§ **EXERCISE OBJECTIVE**
Write out the records in full, exactly as given, but without the images.

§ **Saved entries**
········

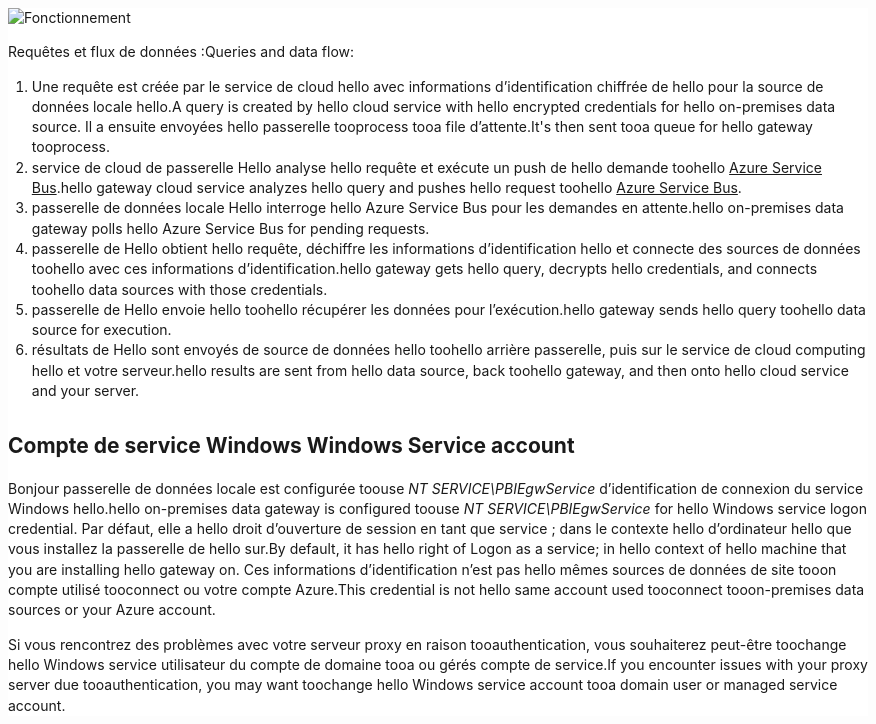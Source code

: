 ![Fonctionnement](./media/analysis-services-gateway/aas-gateway-how-it-works.png)

<span data-ttu-id="1d0b4-125">Requêtes et flux de données :</span><span class="sxs-lookup"><span data-stu-id="1d0b4-125">Queries and data flow:</span></span>

1. <span data-ttu-id="1d0b4-126">Une requête est créée par le service de cloud hello avec informations d’identification chiffrée de hello pour la source de données locale hello.</span><span class="sxs-lookup"><span data-stu-id="1d0b4-126">A query is created by hello cloud service with hello encrypted credentials for hello on-premises data source.</span></span> <span data-ttu-id="1d0b4-127">Il a ensuite envoyées hello passerelle tooprocess tooa file d’attente.</span><span class="sxs-lookup"><span data-stu-id="1d0b4-127">It's then sent tooa queue for hello gateway tooprocess.</span></span>
2. <span data-ttu-id="1d0b4-128">service de cloud de passerelle Hello analyse hello requête et exécute un push de hello demande toohello [Azure Service Bus](https://azure.microsoft.com/documentation/services/service-bus/).</span><span class="sxs-lookup"><span data-stu-id="1d0b4-128">hello gateway cloud service analyzes hello query and pushes hello request toohello [Azure Service Bus](https://azure.microsoft.com/documentation/services/service-bus/).</span></span>
3. <span data-ttu-id="1d0b4-129">passerelle de données locale Hello interroge hello Azure Service Bus pour les demandes en attente.</span><span class="sxs-lookup"><span data-stu-id="1d0b4-129">hello on-premises data gateway polls hello Azure Service Bus for pending requests.</span></span>
4. <span data-ttu-id="1d0b4-130">passerelle de Hello obtient hello requête, déchiffre les informations d’identification hello et connecte des sources de données toohello avec ces informations d’identification.</span><span class="sxs-lookup"><span data-stu-id="1d0b4-130">hello gateway gets hello query, decrypts hello credentials, and connects toohello data sources with those credentials.</span></span>
5. <span data-ttu-id="1d0b4-131">passerelle de Hello envoie hello toohello récupérer les données pour l’exécution.</span><span class="sxs-lookup"><span data-stu-id="1d0b4-131">hello gateway sends hello query toohello data source for execution.</span></span>
6. <span data-ttu-id="1d0b4-132">résultats de Hello sont envoyés de source de données hello toohello arrière passerelle, puis sur le service de cloud computing hello et votre serveur.</span><span class="sxs-lookup"><span data-stu-id="1d0b4-132">hello results are sent from hello data source, back toohello gateway, and then onto hello cloud service and your server.</span></span>

## <span data-ttu-id="1d0b4-133"><a name="windows-service-account"></a>Compte de service Windows</span><span class="sxs-lookup"><span data-stu-id="1d0b4-133"><a name="windows-service-account"> </a>Windows Service account</span></span>
<span data-ttu-id="1d0b4-134">Bonjour passerelle de données locale est configurée toouse *NT SERVICE\PBIEgwService* d’identification de connexion du service Windows hello.</span><span class="sxs-lookup"><span data-stu-id="1d0b4-134">hello on-premises data gateway is configured toouse *NT SERVICE\PBIEgwService* for hello Windows service logon credential.</span></span> <span data-ttu-id="1d0b4-135">Par défaut, elle a hello droit d’ouverture de session en tant que service ; dans le contexte hello d’ordinateur hello que vous installez la passerelle de hello sur.</span><span class="sxs-lookup"><span data-stu-id="1d0b4-135">By default, it has hello right of Logon as a service; in hello context of hello machine that you are installing hello gateway on.</span></span> <span data-ttu-id="1d0b4-136">Ces informations d’identification n’est pas hello mêmes sources de données de site tooon compte utilisé tooconnect ou votre compte Azure.</span><span class="sxs-lookup"><span data-stu-id="1d0b4-136">This credential is not hello same account used tooconnect tooon-premises data sources or your Azure account.</span></span>  

<span data-ttu-id="1d0b4-137">Si vous rencontrez des problèmes avec votre serveur proxy en raison tooauthentication, vous souhaiterez peut-être toochange hello Windows service utilisateur du compte de domaine tooa ou gérés compte de service.</span><span class="sxs-lookup"><span data-stu-id="1d0b4-137">If you encounter issues with your proxy server due tooauthentication, you may want toochange hello Windows service account tooa domain user or managed service account.</span></span>
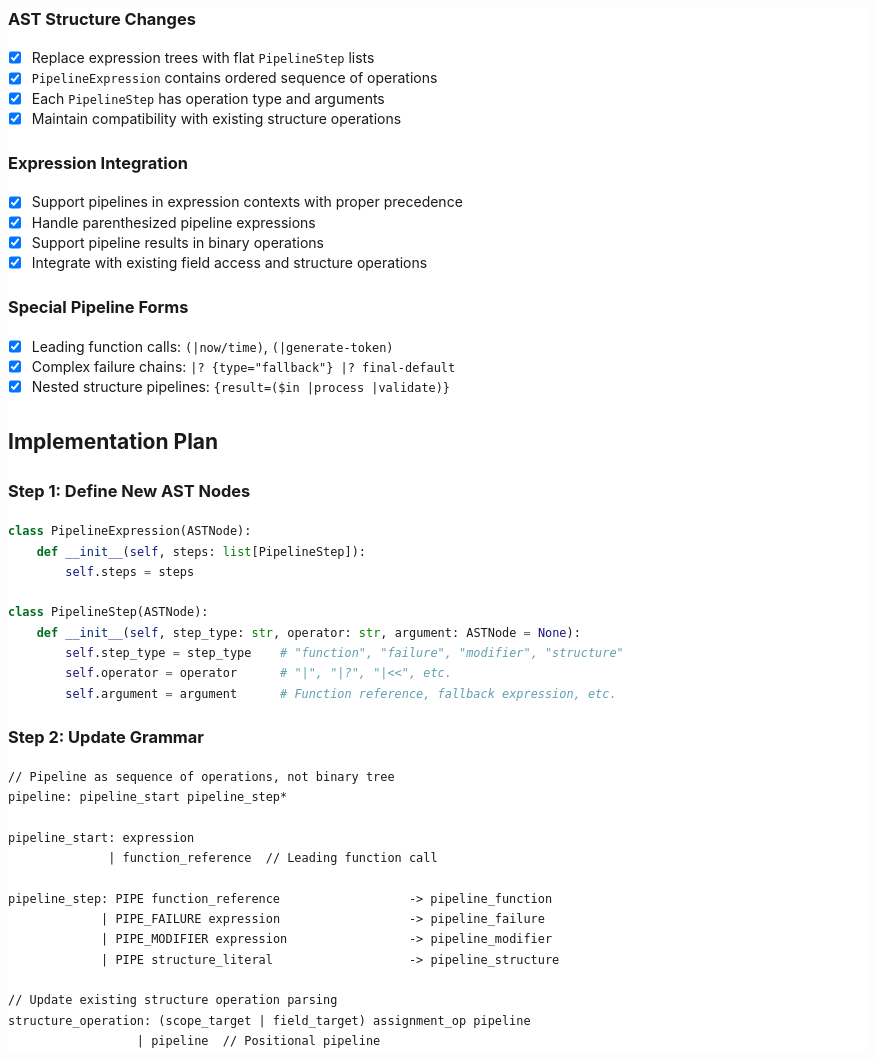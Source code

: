 ### AST Structure Changes
- [X] Replace expression trees with flat `PipelineStep` lists
- [X] `PipelineExpression` contains ordered sequence of operations
- [X] Each `PipelineStep` has operation type and arguments
- [X] Maintain compatibility with existing structure operations

### Expression Integration
- [X] Support pipelines in expression contexts with proper precedence
- [X] Handle parenthesized pipeline expressions
- [X] Support pipeline results in binary operations
- [X] Integrate with existing field access and structure operations

### Special Pipeline Forms  
- [X] Leading function calls: `(|now/time)`, `(|generate-token)`
- [X] Complex failure chains: `|? {type="fallback"} |? final-default`
- [X] Nested structure pipelines: `{result=($in |process |validate)}`

## Implementation Plan

### Step 1: Define New AST Nodes
```python
class PipelineExpression(ASTNode):
    def __init__(self, steps: list[PipelineStep]):
        self.steps = steps

class PipelineStep(ASTNode):
    def __init__(self, step_type: str, operator: str, argument: ASTNode = None):
        self.step_type = step_type    # "function", "failure", "modifier", "structure"
        self.operator = operator      # "|", "|?", "|<<", etc.
        self.argument = argument      # Function reference, fallback expression, etc.
```

### Step 2: Update Grammar
```lark
// Pipeline as sequence of operations, not binary tree
pipeline: pipeline_start pipeline_step*

pipeline_start: expression
              | function_reference  // Leading function call

pipeline_step: PIPE function_reference                  -> pipeline_function
             | PIPE_FAILURE expression                  -> pipeline_failure  
             | PIPE_MODIFIER expression                 -> pipeline_modifier
             | PIPE structure_literal                   -> pipeline_structure

// Update existing structure operation parsing
structure_operation: (scope_target | field_target) assignment_op pipeline
                  | pipeline  // Positional pipeline
```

········

§ **WRITTEN ANSWER**
Source code

: ![Fonctionnement](./media/analysis-services-gateway/aas-gateway-how-it-works.png)

<span data-ttu-id="1d0b4-125">Requêtes et flux de données :</span><span class="sxs-lookup"><span data-stu-id="1d0b4-125">Queries and data flow:</span></span>

1. <span data-ttu-id="1d0b4-126">Une requête est créée par le service de cloud hello avec informations d’identification chiffrée de hello pour la source de données locale hello.</span><span class="sxs-lookup"><span data-stu-id="1d0b4-126">A query is created by hello cloud service with hello encrypted credentials for hello on-premises data source.</span></span> <span data-ttu-id="1d0b4-127">Il a ensuite envoyées hello passerelle tooprocess tooa file d’attente.</span><span class="sxs-lookup"><span data-stu-id="1d0b4-127">It's then sent tooa queue for hello gateway tooprocess.</span></span>
2. <span data-ttu-id="1d0b4-128">service de cloud de passerelle Hello analyse hello requête et exécute un push de hello demande toohello [Azure Service Bus](https://azure.microsoft.com/documentation/services/service-bus/).</span><span class="sxs-lookup"><span data-stu-id="1d0b4-128">hello gateway cloud service analyzes hello query and pushes hello request toohello [Azure Service Bus](https://azure.microsoft.com/documentation/services/service-bus/).</span></span>
3. <span data-ttu-id="1d0b4-129">passerelle de données locale Hello interroge hello Azure Service Bus pour les demandes en attente.</span><span class="sxs-lookup"><span data-stu-id="1d0b4-129">hello on-premises data gateway polls hello Azure Service Bus for pending requests.</span></span>
4. <span data-ttu-id="1d0b4-130">passerelle de Hello obtient hello requête, déchiffre les informations d’identification hello et connecte des sources de données toohello avec ces informations d’identification.</span><span class="sxs-lookup"><span data-stu-id="1d0b4-130">hello gateway gets hello query, decrypts hello credentials, and connects toohello data sources with those credentials.</span></span>
5. <span data-ttu-id="1d0b4-131">passerelle de Hello envoie hello toohello récupérer les données pour l’exécution.</span><span class="sxs-lookup"><span data-stu-id="1d0b4-131">hello gateway sends hello query toohello data source for execution.</span></span>
6. <span data-ttu-id="1d0b4-132">résultats de Hello sont envoyés de source de données hello toohello arrière passerelle, puis sur le service de cloud computing hello et votre serveur.</span><span class="sxs-lookup"><span data-stu-id="1d0b4-132">hello results are sent from hello data source, back toohello gateway, and then onto hello cloud service and your server.</span></span>

## <span data-ttu-id="1d0b4-133"><a name="windows-service-account"></a>Compte de service Windows</span><span class="sxs-lookup"><span data-stu-id="1d0b4-133"><a name="windows-service-account"> </a>Windows Service account</span></span>
<span data-ttu-id="1d0b4-134">Bonjour passerelle de données locale est configurée toouse *NT SERVICE\PBIEgwService* d’identification de connexion du service Windows hello.</span><span class="sxs-lookup"><span data-stu-id="1d0b4-134">hello on-premises data gateway is configured toouse *NT SERVICE\PBIEgwService* for hello Windows service logon credential.</span></span> <span data-ttu-id="1d0b4-135">Par défaut, elle a hello droit d’ouverture de session en tant que service ; dans le contexte hello d’ordinateur hello que vous installez la passerelle de hello sur.</span><span class="sxs-lookup"><span data-stu-id="1d0b4-135">By default, it has hello right of Logon as a service; in hello context of hello machine that you are installing hello gateway on.</span></span> <span data-ttu-id="1d0b4-136">Ces informations d’identification n’est pas hello mêmes sources de données de site tooon compte utilisé tooconnect ou votre compte Azure.</span><span class="sxs-lookup"><span data-stu-id="1d0b4-136">This credential is not hello same account used tooconnect tooon-premises data sources or your Azure account.</span></span>  

<span data-ttu-id="1d0b4-137">Si vous rencontrez des problèmes avec votre serveur proxy en raison tooauthentication, vous souhaiterez peut-être toochange hello Windows service utilisateur du compte de domaine tooa ou gérés compte de service.</span><span class="sxs-lookup"><span data-stu-id="1d0b4-137">If you encounter issues with your proxy server due tooauthentication, you may want toochange hello Windows service account tooa domain user or managed service account.</span></span>
Source code

: ### AST Structure Changes
- [X] Replace expression trees with flat `PipelineStep` lists
- [X] `PipelineExpression` contains ordered sequence of operations
- [X] Each `PipelineStep` has operation type and arguments
- [X] Maintain compatibility with existing structure operations

### Expression Integration
- [X] Support pipelines in expression contexts with proper precedence
- [X] Handle parenthesized pipeline expressions
- [X] Support pipeline results in binary operations
- [X] Integrate with existing field access and structure operations

### Special Pipeline Forms  
- [X] Leading function calls: `(|now/time)`, `(|generate-token)`
- [X] Complex failure chains: `|? {type="fallback"} |? final-default`
- [X] Nested structure pipelines: `{result=($in |process |validate)}`

## Implementation Plan

### Step 1: Define New AST Nodes
```python
class PipelineExpression(ASTNode):
    def __init__(self, steps: list[PipelineStep]):
        self.steps = steps

class PipelineStep(ASTNode):
    def __init__(self, step_type: str, operator: str, argument: ASTNode = None):
        self.step_type = step_type    # "function", "failure", "modifier", "structure"
        self.operator = operator      # "|", "|?", "|<<", etc.
        self.argument = argument      # Function reference, fallback expression, etc.
```

### Step 2: Update Grammar
```lark
// Pipeline as sequence of operations, not binary tree
pipeline: pipeline_start pipeline_step*

pipeline_start: expression
              | function_reference  // Leading function call

pipeline_step: PIPE function_reference                  -> pipeline_function
             | PIPE_FAILURE expression                  -> pipeline_failure  
             | PIPE_MODIFIER expression                 -> pipeline_modifier
             | PIPE structure_literal                   -> pipeline_structure

// Update existing structure operation parsing
structure_operation: (scope_target | field_target) assignment_op pipeline
                  | pipeline  // Positional pipeline
```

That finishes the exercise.